The allegations of the petition present this view
The power of a court of equity to enjoin a contract or a construction of a bridge in contravention of the Constitution and statutes is ample under equity jurisprudence as well as the statutes and laws of this State. [R. S. 1909, sec. 2534 et seq.; State v. Curators, 57 Mo. 178; Newmeyer v. Railroad, 52 Mo. 81; Davis v. Hartwig, 195 Mo. l. c. 399; Crampton v. Zabriskie, 101 U. S. 601.]
The cases relied on by relator do not support his contention.

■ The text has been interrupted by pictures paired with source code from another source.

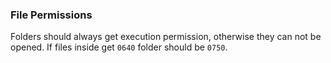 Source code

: ### File Permissions 

Folders should always get execution permission, otherwise they can not be opened. If files inside get `0640` folder should be `0750`.

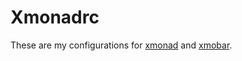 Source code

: # Xmonadrc #

These are my configurations for [xmonad][] and [xmobar][].

[xmonad]:http://xmonad.org/
[xmobar]:http://projects.haskell.org/xmobar/
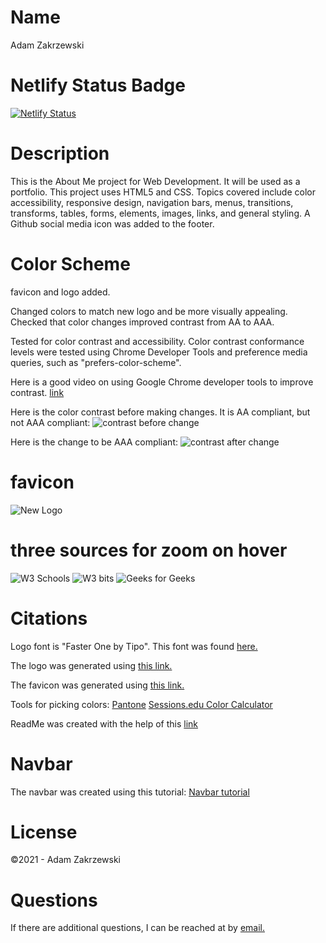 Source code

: # Name
Adam Zakrzewski

# Netlify Status Badge
[![Netlify Status](https://api.netlify.com/api/v1/badges/4fc5d649-76ca-4fbb-8ed2-760548fa1d9b/deploy-status)](https://app.netlify.com/sites/adamzakrzewski9/deploys)

# Description

This is the About Me project for Web Development. It will be used as a portfolio. This project uses HTML5 and CSS. Topics covered include color accessibility, responsive design, navigation bars, menus, transitions, transforms, tables, forms, elements, images, links, and general styling. A Github social media icon was added to the footer.

# Color Scheme

favicon and logo added.

Changed colors to match new logo and be more visually appealing. Checked that color changes improved contrast from AA to AAA.

Tested for color contrast and accessibility. Color contrast conformance levels were tested using Chrome Developer Tools and preference media queries, such as "prefers-color-scheme".

Here is a good video on using Google Chrome developer tools to improve contrast.
[link](https://www.youtube.com/watch?v=sEDnmNtEaqQ&feature=emb_title)


Here is the color contrast before making changes. It is AA compliant, but not AAA compliant:
![contrast before change](https://adamzakrzewski9.netlify.app/img/precontrast.png)

Here is the change to be AAA compliant:
![contrast after change](https://adamzakrzewski9.netlify.app/img/postcontrast.png)

# favicon
![New Logo](https://adamzakrzewski9.netlify.app/img/favicon-96x96.png)

# three sources for zoom on hover

![W3 Schools](https://www.w3schools.com/howto/howto_css_zoom_hover.asp)
![W3 bits](https://w3bits.com/css-image-hover-zoom/)
![Geeks for Geeks](https://www.geeksforgeeks.org/how-to-zoom-an-image-on-mouse-hover-using-css/)


# Citations
Logo font is "Faster One by Tipo". This font was found [here.](https://www.1001fonts.com/black+google-web-fonts.html?page=1)

The logo was generated using [this link.](https://www.favicon-generator.org/)

The favicon was generated using [this link.](https://www.favicon-generator.org/)

Tools for picking colors:
    [Pantone](https://www.pantone.com/color-finder)
    [Sessions.edu Color Calculator](https://www.sessions.edu/color-calculator/)

ReadMe was created with the help of this [link](https://www.makeareadme.com/)

# Navbar
The navbar was created using this tutorial:
[Navbar tutorial](https://code-boxx.com/simple-responsive-pure-css-hamburger-menu/)

# License
©2021 - Adam Zakrzewski

# Questions
If there are additional questions, I can be reached at by [email.](azak5274@stu.raritanval.edu)

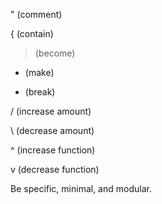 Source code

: " (comment)

{ (contain)

> (become)

- (make)

* (break)

/ (increase amount)

\ (decrease amount)

^ (increase function)

v (decrease function)

Be specific, minimal, and modular.
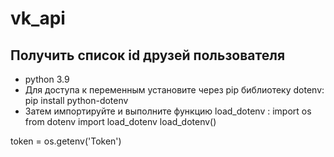 # vk_api
## Получить список id друзей пользователя
- python 3.9
- Для доступа к переменным установите через pip библиотеку dotenv: pip install python-dotenv
- Затем импортируйте и выполните функцию load_dotenv :
import os
from dotenv import load_dotenv 
load_dotenv()

token = os.getenv('Token')


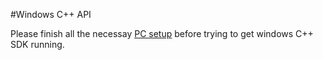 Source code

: #Windows C++ API

Please finish all the necessay [PC setup](https://github.com/Ximmerse/SDK/tree/master/Tools/PCSetupTools) before trying to get windows C++ SDK running. 
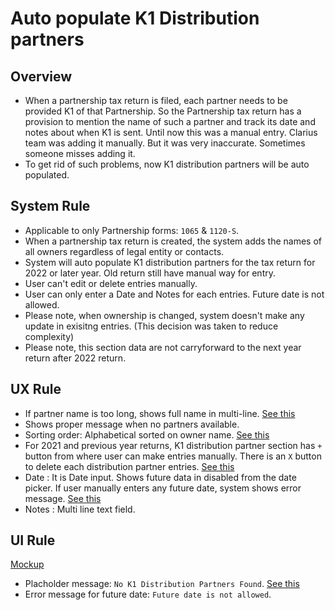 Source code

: # Auto populate K1 Distribution partners

## Overview
- When a partnership tax return is filed, each partner needs to be provided K1 of that Partnership. So the Partnership tax return has a provision to mention the name of such a partner and track its date and notes about when K1 is sent. Until now this was a manual entry. Clarius team was adding it manually. But it was very inaccurate. Sometimes someone misses adding it.
- To get rid of such problems, now K1 distribution partners will be auto populated.


## System Rule
- Applicable to only Partnership forms: `1065` & `1120-S`.
- When a partnership tax return is created, the system adds the names of all owners regardless of legal entity or contacts.
- System will auto populate K1 distribution partners for the tax return for 2022 or later year. Old return still have manual way for entry.
- User can't edit or delete entries manually.
- User can only enter a Date and Notes for each entries. Future date is not allowed.
- Please note, when ownership is changed, system doesn't make any update in exisitng entries. (This decision was taken to reduce complexity)
- Please note, this section data are not carryforward to the next year return after 2022 return. 

## UX Rule
- If partner name is too long, shows full name in multi-line. [See this](https://drive.google.com/file/d/135O6Uu3eW0rae6Bv87zIXSMObvf0K-Ji/view?usp=share_link)
- Shows proper message when no partners available.
- Sorting order: Alphabetical sorted on owner name. [See this](https://drive.google.com/file/d/17_FZ2QjwHJiVD49uBdM6R-9WiGFbgwgz/view?usp=share_link)
- For 2021 and previous year returns, K1 distribution partner section has `+` button from where user can make entries manually. There is an `X` button to delete each distribution partner entries. [See this](https://drive.google.com/file/d/1xW8WofgFWb4soDmmzsd_qZkQxLLhGqSR/view?usp=share_link)
- Date : It is Date input. Shows future data in disabled from the date picker. If user manually enters any future date, system shows error message. [See this](https://drive.google.com/file/d/1e0HhnaQxYVpRTylI2VvcTGs4ukO25Ud0/view?usp=share_link)
- Notes : Multi line text field.

## UI Rule 

[Mockup](https://drive.google.com/file/d/1_-3KAp_VcvZ814D7uP2BT5r3_NQnsjCl/view?usp=share_link)

- Placholder message: `No K1 Distribution Partners Found`. [See this](https://drive.google.com/file/d/1d8SNYtrZUmN5wXXfpq0X9sAsdb3ckHLN/view?usp=share_link)
- Error message for future date: `Future date is not allowed`.
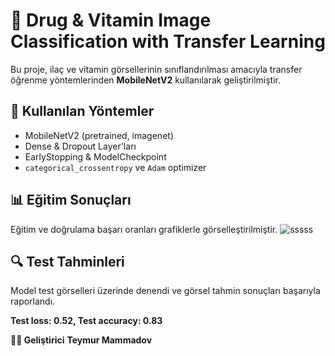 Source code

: # 🧪 Drug & Vitamin Image Classification with Transfer Learning

Bu proje, ilaç ve vitamin görsellerinin sınıflandırılması amacıyla transfer öğrenme yöntemlerinden **MobileNetV2** kullanılarak geliştirilmiştir.


## 🚀 Kullanılan Yöntemler
- MobileNetV2 (pretrained, imagenet)
- Dense & Dropout Layer'ları
- EarlyStopping & ModelCheckpoint
- `categorical_crossentropy` ve `Adam` optimizer

## 📊 Eğitim Sonuçları
Eğitim ve doğrulama başarı oranları grafiklerle görselleştirilmiştir.
![sssss](https://github.com/user-attachments/assets/1c486b3a-f184-45c6-8d84-3188aeb15ec8)

## 🔍 Test Tahminleri
Model test görselleri üzerinde denendi ve görsel tahmin sonuçları başarıyla raporlandı.

**Test loss: 0.52, Test accuracy: 0.83**



**👨‍💻 Geliştirici**
**Teymur Mammadov**
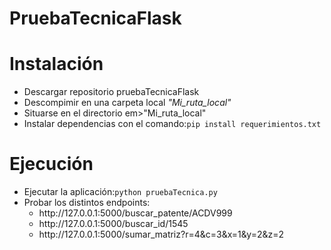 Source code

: # PruebaTecnicaFlask

<h1>Instalación</h1>
<ul>
  <li>Descargar repositorio pruebaTecnicaFlask</li>
  <li>Descompimir en una carpeta local <em>"Mi_ruta_local"</em></li>
  <li>Situarse en el directorio em>"Mi_ruta_local"</em></li>
  <li>Instalar dependencias con el comando:<code>pip install requerimientos.txt</code></li>
 </ul>
 
 <h1>Ejecución</h1>
 <ul>
  
  <li>Ejecutar la aplicación:<code>python pruebaTecnica.py</code></li>
  <li>Probar los distintos endpoints:
    <ul>
      <li>http://127.0.0.1:5000/buscar_patente/ACDV999</li>
      <li>http://127.0.0.1:5000/buscar_id/1545</li>
      <li>http://127.0.0.1:5000/sumar_matriz?r=4&c=3&x=1&y=2&z=2</li>
    </ul>
  </li>
</ul>
  
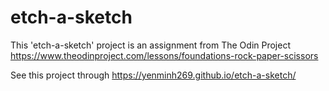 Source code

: # etch-a-sketch
This 'etch-a-sketch' project is an assignment from The Odin Project https://www.theodinproject.com/lessons/foundations-rock-paper-scissors

See this project through https://yenminh269.github.io/etch-a-sketch/
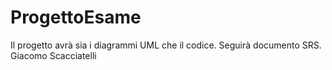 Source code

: # ProgettoEsame
Il progetto avrà sia i diagrammi UML che il codice. Seguirà documento SRS.
Giacomo Scacciatelli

As far as they are in point they simply announce the doctrine that in the exercise of its “judicial function,” the county court cannot be controlled or interfered with by other courts; but none of them sustain the proposition that in the performance of such ministerial act as befits the agent of the people in constructing bridges for their benefit they are exempted from compliance with the Constitution or statute regulating these duties, or free from the control of courts of equity at the instance of the taxpaying citizens of the county. In other words, if the regulatory provisions of the Constitution and statutes are binding upon the judges of the county court, then they are not vested with limitless power in the matter of letting contracts and using the money of the county to pay for building bridges, and this being conceded it necessarily follows that a.court of equity is the proper forum to give preventive relief.
We think that Judge Woodside was possessed- of jurisdiction to try the case made by the petition filed in the circuit court of Pulaski county, and that the writ of prohibition was improvidently granted. It is therefore quashed.